List all lines of the data containing the word "GENERALISEE".

-=-=-

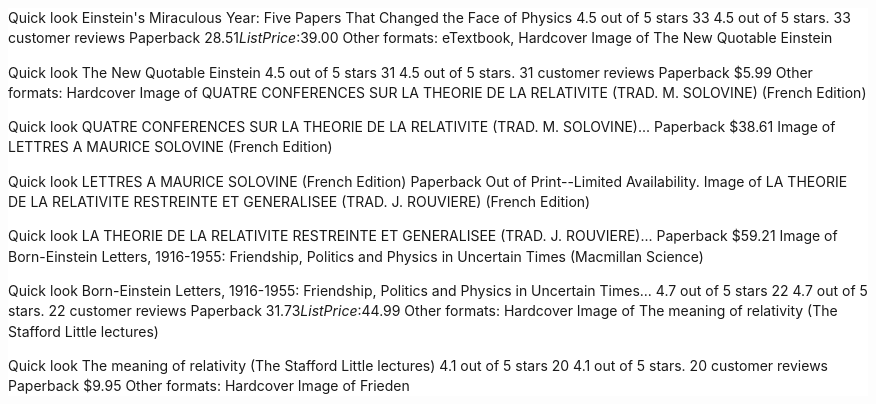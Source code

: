 Quick look
Einstein's Miraculous Year: Five Papers That Changed the Face of Physics
4.5 out of 5 stars
33
4.5 out of 5 stars. 33 customer reviews
Paperback
$28.51List Price:$39.00
Other formats: eTextbook, Hardcover
Image of The New Quotable Einstein

Quick look
The New Quotable Einstein
4.5 out of 5 stars
31
4.5 out of 5 stars. 31 customer reviews
Paperback
$5.99
Other formats: Hardcover
Image of QUATRE CONFERENCES SUR LA THEORIE DE LA RELATIVITE (TRAD. M. SOLOVINE) (French Edition)

Quick look
QUATRE CONFERENCES SUR LA THEORIE DE LA RELATIVITE (TRAD. M. SOLOVINE)...
Paperback
$38.61
Image of LETTRES A MAURICE SOLOVINE (French Edition)

Quick look
LETTRES A MAURICE SOLOVINE (French Edition)
Paperback
Out of Print--Limited Availability.
Image of LA THEORIE DE LA RELATIVITE RESTREINTE ET GENERALISEE (TRAD. J. ROUVIERE) (French Edition)

Quick look
LA THEORIE DE LA RELATIVITE RESTREINTE ET GENERALISEE (TRAD. J. ROUVIERE)...
Paperback
$59.21
Image of Born-Einstein Letters, 1916-1955: Friendship, Politics and Physics in Uncertain Times (Macmillan Science)

Quick look
Born-Einstein Letters, 1916-1955: Friendship, Politics and Physics in Uncertain Times...
4.7 out of 5 stars
22
4.7 out of 5 stars. 22 customer reviews
Paperback
$31.73List Price:$44.99
Other formats: Hardcover
Image of The meaning of relativity (The Stafford Little lectures)

Quick look
The meaning of relativity (The Stafford Little lectures)
4.1 out of 5 stars
20
4.1 out of 5 stars. 20 customer reviews
Paperback
$9.95
Other formats: Hardcover
Image of Frieden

-=-=-

=== SOLUTION TO THE EXERCISE ===
Image of LA THEORIE DE LA RELATIVITE RESTREINTE ET GENERALISEE (TRAD. J. ROUVIERE) (French Edition)
LA THEORIE DE LA RELATIVITE RESTREINTE ET GENERALISEE (TRAD. J. ROUVIERE)...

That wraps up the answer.